There was much dissatisfaction with the failed information attempt, since the process lasted rather long, without any results and also because in the meanwhile the country lacked a proper stable missionary cabinet. Moreover, the CDA-PvdA option was the only possible majority cabinet formed by just two parties.

== Informateur Hoekstra and Korthals Altes ==
On April 15 the queen appointed the political adviser Rein Jan Hoekstra (CDA) and minister of state Frits Korthals Altes (VVD) as new advisors with the task of investigating the possibilities of a majority cabinet existing of CDA and VVD and one or more other parties.

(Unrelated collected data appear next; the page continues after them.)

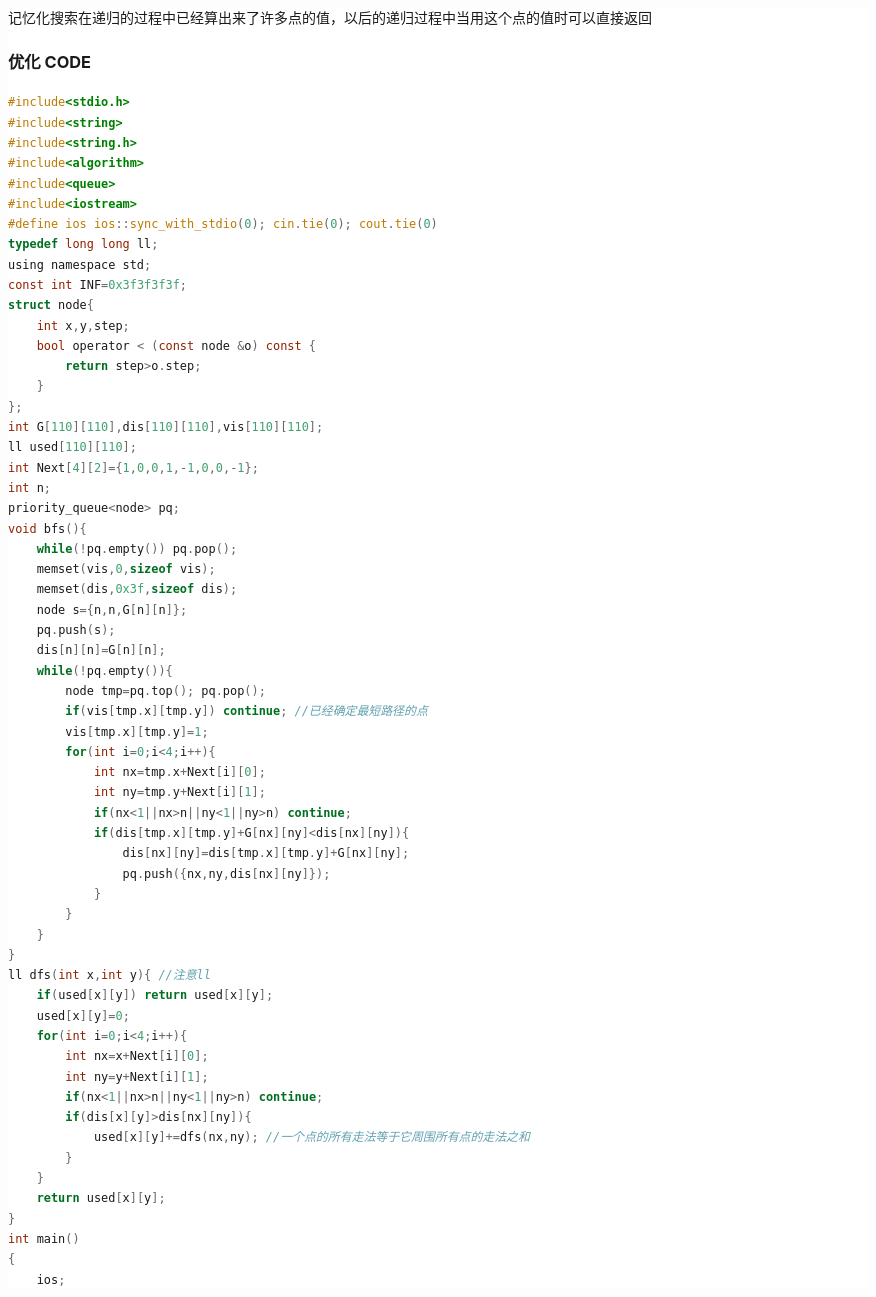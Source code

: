 记忆化搜索在递归的过程中已经算出来了许多点的值，以后的递归过程中当用这个点的值时可以直接返回

### 优化 CODE

```c
#include<stdio.h>
#include<string>
#include<string.h>
#include<algorithm>
#include<queue>
#include<iostream>
#define ios ios::sync_with_stdio(0); cin.tie(0); cout.tie(0)
typedef long long ll;
using namespace std;
const int INF=0x3f3f3f3f;
struct node{
	int x,y,step;
	bool operator < (const node &o) const {
		return step>o.step;
	}
};
int G[110][110],dis[110][110],vis[110][110];
ll used[110][110];
int Next[4][2]={1,0,0,1,-1,0,0,-1};
int n;
priority_queue<node> pq;
void bfs(){
	while(!pq.empty()) pq.pop();
	memset(vis,0,sizeof vis);
	memset(dis,0x3f,sizeof dis);
	node s={n,n,G[n][n]};
	pq.push(s);
	dis[n][n]=G[n][n];
	while(!pq.empty()){
		node tmp=pq.top(); pq.pop();
		if(vis[tmp.x][tmp.y]) continue; //已经确定最短路径的点
		vis[tmp.x][tmp.y]=1;
		for(int i=0;i<4;i++){
			int nx=tmp.x+Next[i][0];
			int ny=tmp.y+Next[i][1];
			if(nx<1||nx>n||ny<1||ny>n) continue;
			if(dis[tmp.x][tmp.y]+G[nx][ny]<dis[nx][ny]){
				dis[nx][ny]=dis[tmp.x][tmp.y]+G[nx][ny];
				pq.push({nx,ny,dis[nx][ny]});
			}
		}
	}
}
ll dfs(int x,int y){ //注意ll
	if(used[x][y]) return used[x][y]; 
	used[x][y]=0;
	for(int i=0;i<4;i++){
		int nx=x+Next[i][0];
		int ny=y+Next[i][1];
		if(nx<1||nx>n||ny<1||ny>n) continue;
		if(dis[x][y]>dis[nx][ny]){
			used[x][y]+=dfs(nx,ny); //一个点的所有走法等于它周围所有点的走法之和
		}
	}
	return used[x][y];
}
int main()
{
	ios;
```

In the second information round the advisors examined three possible cabinets that included CDA and VVD:
- CDA, VVD and LPF, a continuation of the first Balkenende cabinet, which had fallen just months before;
- CDA, VVD, ChristenUnie and SGP, the so-called Staphorster variation, named after the SGP stronghold Staphorst;
- CDA, VVD and D66.

Given the demise of the First Balkenende cabinet, the LPF was not a viable candidate but both other options seemed feasible. On April 29 CDA and VVD opted for a coalition with the left-wing liberals of D66. The small Christian parties ChristianUnion and SGP were side-tracked particularly due to the ideological distance between the liberal VVD and the Orthodox Reformed SGP.

After the advisers had submitted their report, Queen Beatrix requested on May first that they should continue their research and focus themselves at filling in all practicalities and deepening of discussion and aim for a rapid program for a cabinet of CDA, VVD and d66.

From then on the negotiations proceeded successfully. On May 15 the negotiators announced they were close to a common programme of policy. On May 16 the parliamentary parties of CDA, VVD and D66 agreed on this coalition agreement. In addition, D66 put the question of participation in this new cabinet up for approval by their party congress which was held on May 18.

== Formateur Balkenende ==
After a parliamentary debate concerning the information and the coalition agreement on May 20, the informateurs did report to queen Beatrix and the same evening Jan Peter Balkenende was appointed as Formateur. Maxime Verhagen was appointed as leader of the CDA parliamentary party and together with Gerrit Zalm (VVD) and Boris Dittrich (D66) he started new negotiations on the formation of a new cabinet.

Within a week all ministers and state secretaries for the new cabinet had been identified. Because the previous cabinet with two of the three prospective coalition partners already in it had been installed only a year ago, 17 members of the new cabinet held their post and only 9 new members had to be appointed.

One flaw of the First Balkenende cabinet was corrected with the installation of the second: it contained more female members. On May 27, 2003, the Second Balkenende cabinet was sworn in the queen.

==Aftermath==
The Second Balkenende cabinet fell prematurely on June 30, 2006, after the D66 bailed out over objections to Rita Verdonk's handling of the Ayaan Hirsi Ali citizenship controversy.